FIG 2Receiver operating characteristic (ROC) curves of different models in predicting clinically diagnosed PTB from suspected patients. (A) ROC curves of the selection cohort between clinically diagnosed PTB cases and non-TB disease controls. The 10-fold cross-validation ROC curve of the EHR+lncRNA model is provided in Fig. S4 in the supplemental material. P values for model AUC comparisons in the selection cohort were 0.00012 (EHR+lncRNA versus EHR only), 1.402 × 10−7 (EHR+lncRNA versus lncRNA only), and 0.103 (EHR only versus lncRNA only). P values of <0.016 (0.05/3, i.e., alpha divided by the comparison number) were considered statistically significant. (B) ROC curves of the validation cohort between clinically diagnosed PTB cases and non-TB disease controls. P values for model AUC comparisons in the validation cohort were 0.004 (EHR+lncRNA versus EHR only), 0.0003 (EHR+lncRNA versus lncRNA only), and 0.361 (EHR only versus lncRNA only).
Performances of the comparative diagnostic models in the selection and validation cohorts
| Model | Value (95% CI) | ||||
|---|---|---|---|---|---|
| Sensitivity | Specificity | Accuracy | Positive predictive value | Negative predictive value | |
| Selection cohort | |||||
| Clinically diagnosed PTB cases vs non-TB DCs | |||||
| EHR+lncRNA (nomogram) | 0.89 (0.82–0.93) | 0.80 (0.73–0.85) | 0.84 (0.80–0.88) | 0.80 (0.73–0.85) | 0.89 (0.83–0.93) |
| EHR only | 0.89 (0.83–0.93) | 0.62 (0.54–0.68) | 0.75 (0.69–0.79) | 0.67 (0.60–0.74) | 0.87 (0.79–0.91) |
| lncRNA only | 0.85 (0.76–0.88) | 0.55 (0.46–0.61) | 0.69 (0.63–0.74) | 0.62 (0.55–0.69) | 0.80 (0.72–0.86) |
| Validation cohort | |||||
| Clinically diagnosed PTB cases vs non-TB DCs | |||||
| EHR+lncRNA (nomogram) | 0.86 (0.77–0.90) | 0.82 (0.75–0.87) | 0.84 (0.78–0.88) | 0.77 (0.68–0.83) | 0.89 (083–0.93) |
| EHR only | 0.89 (0.82–0.94) | 0.65 (0.56–0.72) | 0.75 (0.69–0.81) | 0.64 (0.56–0.72) | 0.90 (0.83–0.94) |
| lncRNA only | 0.85 (0.76–0.90) | 0.54 (0.47–0.62) | 0.67 (0.60–0.73) | 0.56 (0.48–0.63) | 0.83 (0.75–0.89) |
| Microbiologically confirmed PTB cases vs non-TB DCs | |||||
| EHR+lncRNA (nomogram) | 0.85 (0.81–0.88) | 0.81 (0.76–0.85) | 0.83 (0.80–0.86) | 0.85 (0.81–0.89) | 0.80 (0.75–0.84) |
| EHR only | 0.86 (0.82–0.89) | 0.63 (0.58–0.68) | 0.76 (0.73–0.79) | 0.75 (0.71–0.79) | 0.77 (0.72–0.82) |
| lncRNA only | 0.86 (0.82–0.89) | 0.55 (0.50–0.61) | 0.73 (0.69–0.76) | 0.71 (0.67–0.75) | 0.75 (0.69–0.81) |
Note that the cutoff probabilities in the selection cohort were 0.37 for the EHR+lncRNA model, 0.26 for the EHR-only model, and 0.32 for the lncRNA-only model.

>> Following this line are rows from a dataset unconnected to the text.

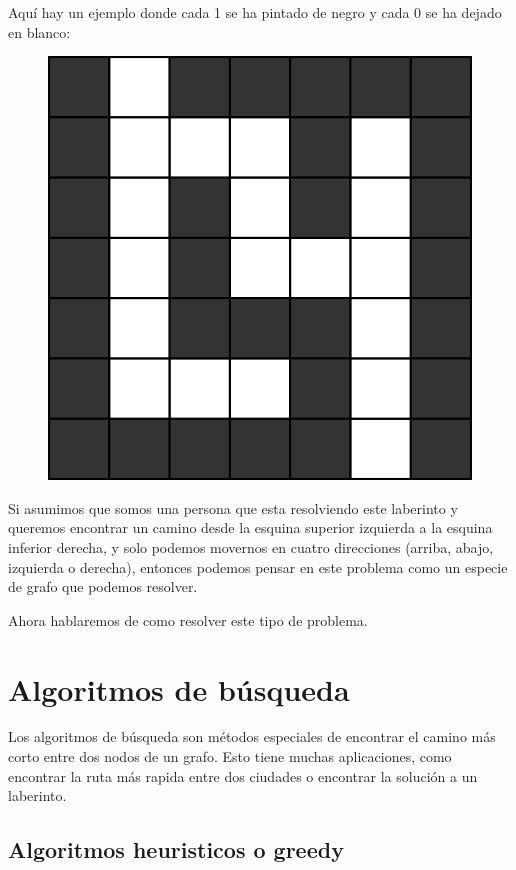 \documentclass{article}
\begin{document}
Aquí hay un ejemplo donde cada 1 se ha pintado de negro y cada 0 se ha dejado en blanco:

\begin{figure}[H]
    \centering
    \includegraphics[width=0.2\paperwidth]{grafo2d}
\end{figure}

Si asumimos que somos una persona que esta resolviendo este laberinto y queremos encontrar un camino desde la esquina superior izquierda a la esquina inferior derecha, y solo podemos movernos en cuatro direcciones (arriba, abajo, izquierda o derecha), entonces podemos pensar en este problema como un especie de grafo que podemos resolver.

Ahora hablaremos de como resolver este tipo de problema.

\section{Algoritmos de búsqueda}

Los algoritmos de búsqueda son métodos especiales de encontrar el camino más corto entre dos nodos de un grafo. Esto tiene muchas aplicaciones, como encontrar la ruta más rapida entre dos ciudades o encontrar la solución a un laberinto.

\subsection{Algoritmos heuristicos o greedy}
\end{document}

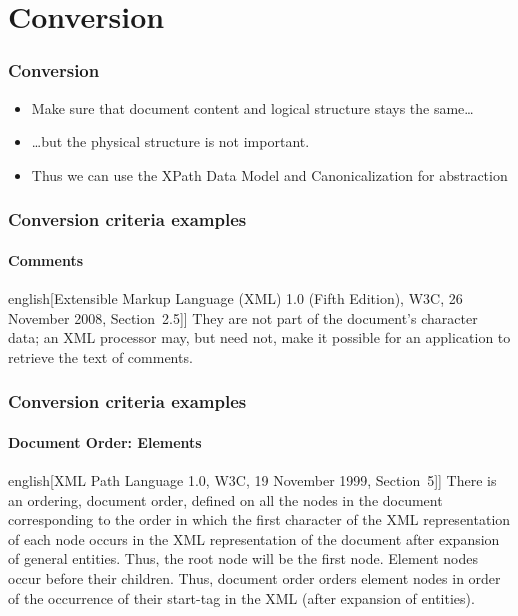 \documentclass[
    alternativetitlepage=alternativ,
    cornerlogo=hgi_nds_logo2,
    sectionoverview,
]{rubpresentation}
\begin{document}
\section{Conversion}

\begin{frame}
    \frametitle{Conversion}
    \begin{itemize}
        \item{} Make sure that document content and logical structure stays the same\dots{}
        \item{} \dots{}but the physical structure is not important.
        \item{} Thus we can use the XPath Data Model and Canonicalization for abstraction
    \end{itemize}
\end{frame}

\begin{frame}
    \frametitle{Conversion criteria examples}
    \framesubtitle{Comments}
    \begin{foreigndisplayquote}{english}[{Extensible Markup Language (XML) 1.0 (Fifth Edition), W3C, 26 November 2008, Section~2.5]}]
        They are not part of the document's character data; an XML processor may, but need not, make it possible for an application to retrieve the text of comments.
    \end{foreigndisplayquote}
\end{frame}

\begin{frame}
    \frametitle{Conversion criteria examples}
    \framesubtitle{Document Order: Elements}
    \begin{foreigndisplayquote}{english}[{XML Path Language 1.0, W3C, 19 November 1999, Section~5]}]
There is an ordering, document order, defined on all the nodes in the document corresponding to the order in which the first character of the XML representation of each node occurs in the XML representation of the document after expansion of general entities. Thus, the root node will be the first node. Element nodes occur before their children. Thus, document order orders element nodes in order of the occurrence of their start-tag in the XML (after expansion of entities).
    \end{foreigndisplayquote}
\end{frame}
\end{document}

Features in each model are provided in Appendix S4 in the supplemental material. The EHR+lncRNA formula that was developed to classify patients as PTB cases or non-TB disease controls was −3.32 − 0.053 × (age) − 0.94 × log(ENST00000497872) − 0.39 × log(n333737) + 1.51 × (CT calcification) + 1.16 × (TB-IGRA) + 1.09 × (low-grade fever) + 0.014 × (hemoglobin) + 0.23 × log(n335265) + 0.43 × (weight loss).
FIG 3Nomogram for the prediction of clinically diagnosed PTB patients. (A) Nomogram to predict the risk of clinically diagnosed PTB patients, in which points were assigned based on the feature rank order of the effect estimates. A vertical line is drawn between the “Points” axis and the corresponding point for each feature to generate a total point score and PTB probability. (B) Calibration plot in the selection cohort (left) and validation cohort (right), with lines indicating the ideal, apparent, and bias-corrected predictions of the nomogram. (C) Decision curve analysis for the nomogram and EHR-only model, with lines indicating the nomogram, the EHR-only model, and assumptions that no patients or all patients have PTB.
FIG 4Alteration of lncRNAs before and after 2 months of intensive therapy. Shown are lncRNA expression levels before (blue) and after (red) a 2-month intensive anti-TB treatment regimen. Altered lncRNA expression levels were calculated using log2 lncRNA (posttreatment expression/pretreatment expression) values, and the Wilcoxon matched-paired rank test was used for comparisons among 22 paired samples. The median (interquartile range) log2 lncRNA values are as follows: −1.91 (−2.74, −1.11) before and −1.55 (−2.61, −0.79) after treatment for ENST00000497872, −3.88 (−4.81, −3.33) before and −2.30 (−2.99, −0.50) after treatment for n333737, and 2.12 (1.05, 2.34) before and 1.29 (0.85, 1.69) after treatment for n335265.